La medida, que ya tuvo su periodo de desconcierto y polémica entre los productores de aceite españoles, cuando a mitades del pasado año, el comisario de la Comunidad Europea, a solicitud de Inglaterra y Países Bajos, retiró la normativa comunitaria aprobada con la misma finalidad que la española, alegando la existencia de perjuicios para el consumidor final, ha producido vivos debates entre los productores, partidarios de la norma, y sus oponentes, canal Horeca, cocineros de prestigio, periodistas gastrónomos e incluso consumidores finales.

Varias son las críticas al Real Decreto que se han escuchado, la mayoría basadas en el incremento de coste que este nuevo servicio podría suponer para el consumidor, al colocar en la mesa una botella etiquetada de un precio sin duda superior al que ahora tiene la porción de aceite que se sirve en la aceitera, argumento que, dada la escasa cantidad de producto que se precisa por ejemplo para aliñar una ensalada, creo se esta magnificando demasiado.

Otras hacen referencia al agravio que en su integridad moral sufren algunos hosteleros, cuando en una parte del decreto se dice: "...exigir la utilización de envases que no permitan el relleno en el canal Horeca". Y otras más, de entre las que cito una que a mí me ha subyugado especialmente, dada la admiración que siento por su autor, Luis del Val, en la que con el ocurrente titulo 'Cerebros irrellenables', viene a decir que no hay botella con tapón irrellenable que con maña o instrumental no se pueda rellenar, o que de poco sirve una botella de aceite de oliva virgen extra en la mesa, si en la cocina se usa la grasa mas deleznable, y que lo único irrellenable son los cerebros que han perdido el sentido común.

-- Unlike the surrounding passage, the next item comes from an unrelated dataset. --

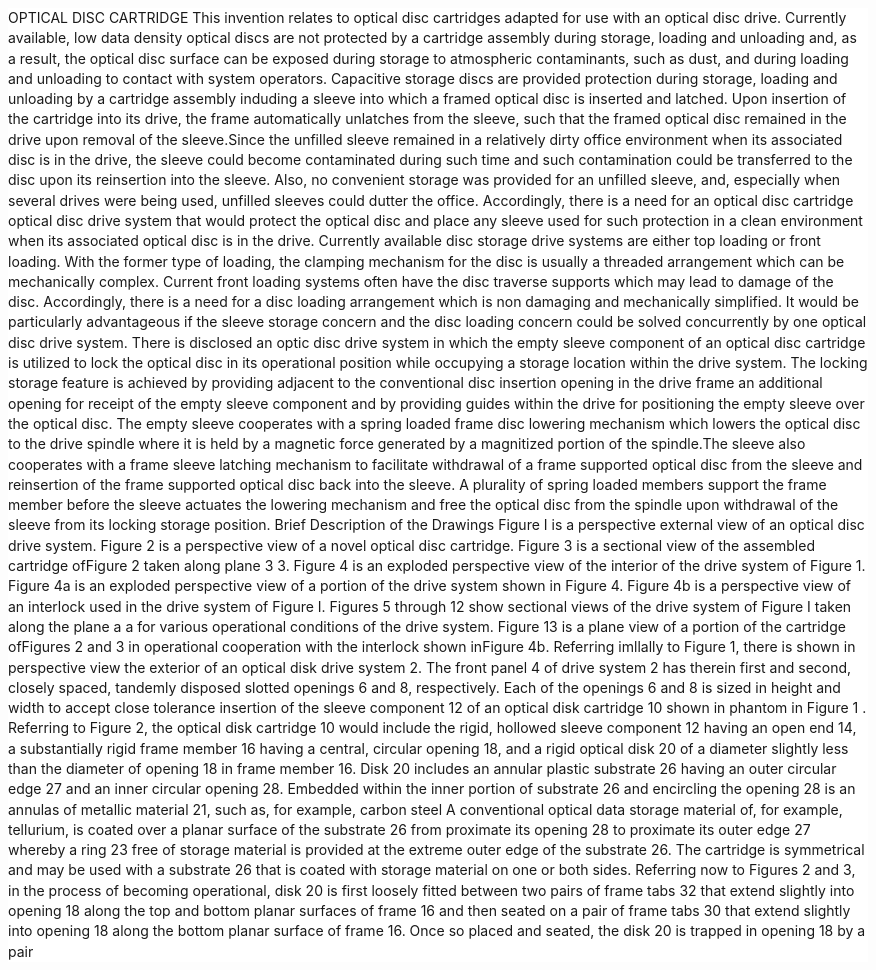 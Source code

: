 OPTICAL DISC CARTRIDGE This invention relates to optical disc cartridges adapted for use with an optical disc drive. Currently available, low data density optical discs are not protected by a cartridge assembly during storage, loading and unloading and, as a result, the optical disc surface can be exposed during storage to atmospheric contaminants, such as dust, and during loading and unloading to contact with system operators. Capacitive storage discs are provided protection during storage, loading and unloading by a cartridge assembly induding a sleeve into which a framed optical disc is inserted and latched. Upon insertion of the cartridge into its drive, the frame automatically unlatches from the sleeve, such that the framed optical disc remained in the drive upon removal of the sleeve.Since the unfilled sleeve remained in a relatively dirty office environment when its associated disc is in the drive, the sleeve could become contaminated during such time and such contamination could be transferred to the disc upon its reinsertion into the sleeve. Also, no convenient storage was provided for an unfilled sleeve, and, especially when several drives were being used, unfilled sleeves could dutter the office. Accordingly, there is a need for an optical disc cartridge optical disc drive system that would protect the optical disc and place any sleeve used for such protection in a clean environment when its associated optical disc is in the drive. Currently available disc storage drive systems are either top loading or front loading. With the former type of loading, the clamping mechanism for the disc is usually a threaded arrangement which can be mechanically complex. Current front loading systems often have the disc traverse supports which may lead to damage of the disc. Accordingly, there is a need for a disc loading arrangement which is non damaging and mechanically simplified. It would be particularly advantageous if the sleeve storage concern and the disc loading concern could be solved concurrently by one optical disc drive system. There is disclosed an optic disc drive system in which the empty sleeve component of an optical disc cartridge is utilized to lock the optical disc in its operational position while occupying a storage location within the drive system. The locking storage feature is achieved by providing adjacent to the conventional disc insertion opening in the drive frame an additional opening for receipt of the empty sleeve component and by providing guides within the drive for positioning the empty sleeve over the optical disc. The empty sleeve cooperates with a spring loaded frame disc lowering mechanism which lowers the optical disc to the drive spindle where it is held by a magnetic force generated by a magnitized portion of the spindle.The sleeve also cooperates with a frame sleeve latching mechanism to facilitate withdrawal of a frame supported optical disc from the sleeve and reinsertion of the frame supported optical disc back into the sleeve. A plurality of spring loaded members support the frame member before the sleeve actuates the lowering mechanism and free the optical disc from the spindle upon withdrawal of the sleeve from its locking storage position. Brief Description of the Drawings Figure I is a perspective external view of an optical disc drive system. Figure 2 is a perspective view of a novel optical disc cartridge. Figure 3 is a sectional view of the assembled cartridge ofFigure 2 taken along plane 3 3. Figure 4 is an exploded perspective view of the interior of the drive system of Figure 1. Figure 4a is an exploded perspective view of a portion of the drive system shown in Figure 4. Figure 4b is a perspective view of an interlock used in the drive system of Figure I. Figures 5 through 12 show sectional views of the drive system of Figure I taken along the plane a a for various operational conditions of the drive system. Figure 13 is a plane view of a portion of the cartridge ofFigures 2 and 3 in operational cooperation with the interlock shown inFigure 4b. Referring imllally to Figure 1, there is shown in perspective view the exterior of an optical disk drive system 2. The front panel 4 of drive system 2 has therein first and second, closely spaced, tandemly disposed slotted openings 6 and 8, respectively. Each of the openings 6 and 8 is sized in height and width to accept close tolerance insertion of the sleeve component 12 of an optical disk cartridge 10 shown in phantom in Figure 1 . Referring to Figure 2, the optical disk cartridge 10 would include the rigid, hollowed sleeve component 12 having an open end 14, a substantially rigid frame member 16 having a central, circular opening 18, and a rigid optical disk 20 of a diameter slightly less than the diameter of opening 18 in frame member 16. Disk 20 includes an annular plastic substrate 26 having an outer circular edge 27 and an inner circular opening 28. Embedded within the inner portion of substrate 26 and encircling the opening 28 is an annulas of metallic material 21, such as, for example, carbon steel A conventional optical data storage material of, for example, tellurium, is coated over a planar surface of the substrate 26 from proximate its opening 28 to proximate its outer edge 27 whereby a ring 23 free of storage material is provided at the extreme outer edge of the substrate 26. The cartridge is symmetrical and may be used with a substrate 26 that is coated with storage material on one or both sides. Referring now to Figures 2 and 3, in the process of becoming operational, disk 20 is first loosely fitted between two pairs of frame tabs 32 that extend slightly into opening 18 along the top and bottom planar surfaces of frame 16 and then seated on a pair of frame tabs 30 that extend slightly into opening 18 along the bottom planar surface of frame 16. Once so placed and seated, the disk 20 is trapped in opening 18 by a pair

Opiniones todas que yo comparto aunque no lo haga tanto con su contundente e irónica opinión sobre la nula utilidad de la medida tomada.

'Protección' de las botellas

Cabría añadir otras reflexiones. La primera: si los hosteleros podrán evitar las enojosas sustracciones de botellas realizadas por el comensal desaprensivo que sucumbe a la tentación de llevarse a casa un aceite de buena calidad presentado en un envase caprichoso. Sin que sirva la, en su opinión, sagaz idea pergeñada por un avispado jefe de sala que ponía las botellas de aceite en las mesas sin tapón, ya que si bien es cierto que esto evitaría el 'salto' de la mesa al bolso o a la cartera, también sería una forma de causar un perjuicio serio al aceite contenido en el envase, al someterlo a una oxigenación continua que sin duda iba a hacer mella en su calidad inicial.

¿Afecta a todos los aceites? 

Y otra muy importante, que concierne al hecho de que en el decreto se hace referencia a ‘aceites’, hecho que obliga a una cuando menos cuidada reflexión, pues si nos atenemos al concepto genérico de aceite, hasta los de semillas estarían sujetos a las norma dictadas, y si solo nos referimos a los aceites de oliva o de orujo de oliva serían estos los únicamente afectados.

Cualquiera de las dos interpretaciones genera, en mi opinión, desconcierto, pues si sólo son los procedentes de la aceituna los regulados podría darse la desilusionante situación de que las aceiteras siguiesen apareciendo en las mesas de bares y restaurantes cuando ofreciese al usuario el consumo de un aceite de semillas. Y si de todos los aceites se tratase, estaríamos ante una normativa un tanto exagerada y fuera de lógica. Si bien dada la dificultad de encontrar aceites de semilla o el mismísimo aceite de oliva (mezcla de virgen y refinado) en envases con tapón irrellenable iba a favorecer la presencia de los aceites vírgenes en las mesas, feliz encuentro entre el consumidor desinformado y el producto de tan alta satisfacción gastronómica, también resulta difícil imaginar a hosteleros rellenando subversivamente sus botellas vacías de aceite de baja calidad con magníficos aceites de oliva virgen extra.